It's more than a little difficult to imagine Angelo Mozilo, the embattled chief executive of mortgage lending giant Countrywide Financial (CFC), being a Drucker disciple. But just last year he didn't hesitate to paint himself that way and, in at least one sense, he was right.
"As the late Peter Drucker once said, the entrepreneur always searches for change, responds to it, and exploits it as an opportunity," Mozilo told an audience of bond holders, bankers, and others. "This is the essence of Countrywide's culture."
Countrywide, lashed like many other companies by the subprime storm, isn't crowing as much anymore. A few weeks ago, it reported a loss of $1.2 billion (BusinessWeek.com, 10/26/07) for the third quarter. Included in that were charges related to plans to cut as many as 12,000 jobs, or about 20% of Countrywide's workforce.
Meanwhile, Mozilo—long a target of critics for his king-size compensation—is under heavy fire from shareholder activists . (Drucker, too, abhorred excessive CEO pay.) And the Securities & Exchange Commission has reportedly been poking around in Mozilo's prearranged sales (BusinessWeek.com, 11/1/07) of company stock.
More broadly, the mortgage mess brings to mind everything Drucker taught businesses not to do. By peddling complex financial instruments to legions of borrowers who couldn't understand what they were getting into and were unequipped to handle the debt they were taking on, unscrupulous mortgage brokers violated what Drucker termed "the first responsibility" of any professional: to "not knowingly do harm."
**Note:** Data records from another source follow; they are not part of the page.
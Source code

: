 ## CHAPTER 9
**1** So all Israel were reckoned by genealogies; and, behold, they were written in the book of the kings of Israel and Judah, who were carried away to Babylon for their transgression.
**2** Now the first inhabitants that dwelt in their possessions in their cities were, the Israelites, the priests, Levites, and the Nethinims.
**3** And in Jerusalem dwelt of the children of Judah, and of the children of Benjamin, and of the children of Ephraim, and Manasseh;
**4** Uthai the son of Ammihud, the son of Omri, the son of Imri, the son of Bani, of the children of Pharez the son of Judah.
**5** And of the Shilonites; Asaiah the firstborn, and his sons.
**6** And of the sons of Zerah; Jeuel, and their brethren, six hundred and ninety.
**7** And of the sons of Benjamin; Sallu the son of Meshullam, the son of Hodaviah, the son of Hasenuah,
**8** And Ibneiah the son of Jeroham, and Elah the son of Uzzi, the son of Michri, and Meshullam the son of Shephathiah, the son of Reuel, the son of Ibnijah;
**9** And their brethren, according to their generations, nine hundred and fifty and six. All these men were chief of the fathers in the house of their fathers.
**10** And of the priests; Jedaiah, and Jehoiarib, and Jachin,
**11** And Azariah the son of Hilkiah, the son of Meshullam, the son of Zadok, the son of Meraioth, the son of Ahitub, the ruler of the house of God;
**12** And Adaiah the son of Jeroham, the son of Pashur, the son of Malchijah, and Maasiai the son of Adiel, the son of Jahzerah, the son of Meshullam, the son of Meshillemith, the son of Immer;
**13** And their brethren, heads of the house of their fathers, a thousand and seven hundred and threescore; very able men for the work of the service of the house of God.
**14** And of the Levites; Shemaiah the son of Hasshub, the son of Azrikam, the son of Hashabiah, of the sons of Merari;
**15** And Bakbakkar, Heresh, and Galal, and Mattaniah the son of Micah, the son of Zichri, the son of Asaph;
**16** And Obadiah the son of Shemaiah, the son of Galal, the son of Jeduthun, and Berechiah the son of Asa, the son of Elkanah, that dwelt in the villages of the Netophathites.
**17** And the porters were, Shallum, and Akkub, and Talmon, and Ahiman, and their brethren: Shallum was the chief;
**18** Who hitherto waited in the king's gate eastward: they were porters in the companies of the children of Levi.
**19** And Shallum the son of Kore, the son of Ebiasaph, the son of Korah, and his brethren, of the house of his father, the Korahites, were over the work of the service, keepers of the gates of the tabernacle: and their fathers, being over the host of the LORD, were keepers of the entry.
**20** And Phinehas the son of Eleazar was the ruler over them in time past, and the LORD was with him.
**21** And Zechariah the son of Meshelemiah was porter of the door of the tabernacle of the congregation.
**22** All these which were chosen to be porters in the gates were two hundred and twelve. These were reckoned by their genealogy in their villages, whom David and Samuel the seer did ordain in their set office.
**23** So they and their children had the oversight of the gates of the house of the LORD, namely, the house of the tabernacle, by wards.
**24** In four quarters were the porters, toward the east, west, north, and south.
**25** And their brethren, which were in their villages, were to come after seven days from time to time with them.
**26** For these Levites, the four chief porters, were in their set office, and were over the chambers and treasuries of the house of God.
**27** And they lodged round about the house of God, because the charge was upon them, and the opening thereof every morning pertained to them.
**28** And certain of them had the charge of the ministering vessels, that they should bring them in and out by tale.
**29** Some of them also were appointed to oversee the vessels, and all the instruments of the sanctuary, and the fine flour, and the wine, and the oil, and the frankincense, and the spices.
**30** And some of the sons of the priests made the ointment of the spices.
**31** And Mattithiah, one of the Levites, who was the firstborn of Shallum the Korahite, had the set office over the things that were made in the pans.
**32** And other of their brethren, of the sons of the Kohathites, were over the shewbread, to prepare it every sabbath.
By devising ever-more-exotic mortgage-backed securities, Wall Street firms made it tough for most investors to properly assess risk and helped fuel a bubble—precisely the kind of unsustainable, short-term-profit-driven model that Drucker loathed. "Pigs gorging themselves at the trough are always a disgusting spectacle, and you know it won't last long," Drucker said during an earlier market shakeout in the late 1980s.
And by taking advantage of lax regulatory oversight, subprime lenders sidestepped one of their main obligations: to make sure that sufficient standards and oversight are in place, even if it pushes up their costs. In most cases, Drucker wrote in his 1973 magnum opus, Management: Tasks, Responsibilities, Practices, "regulation is in the interest of business, and especially in the interest of responsible business."
Without it, Drucker added, there is inevitably crisis and scandal. And that "leads to governmental inquisition, to angry editorials, and eventually to loss of confidence in an entire industry, its management, and its products by broad sectors of the public." Which is, of course, where we are today.
But before totally giving up on subprime mortgages, it's worth remembering they also represent something Drucker applauded (and to which Mozilo referred): a genuine social innovation. During the 1990s the U.S. saw its homeownership rate rise more than at any time since the '50s; it now stands at about 68%. Minorities, who'd been systematically locked out of the system for generations, have made strides. The number of blacks owning homes has climbed from about 42% in 1994 to nearly 47%. The rate of Latino homeownership has jumped from 41% to 50%. One big reason for these gains is subprime loans.